Available data:
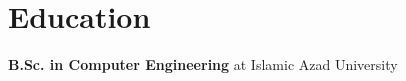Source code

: \documentclass[../main.tex]{subfiles}
\begin{document}
\section{Education}
\begin{category}
    \citembullet \textbf{B.Sc. in Computer Engineering} at Islamic Azad University \hfill \\
\end{category}
\end{document}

Aim of the exercise:
Output each record above exactly as written. Skip any pictures.

The answer:
Source code

: \documentclass[../main.tex]{subfiles}
\begin{document}
\section{Education}
\begin{category}
    \citembullet \textbf{B.Sc. in Computer Engineering} at Islamic Azad University \hfill \\
\end{category}
\end{document}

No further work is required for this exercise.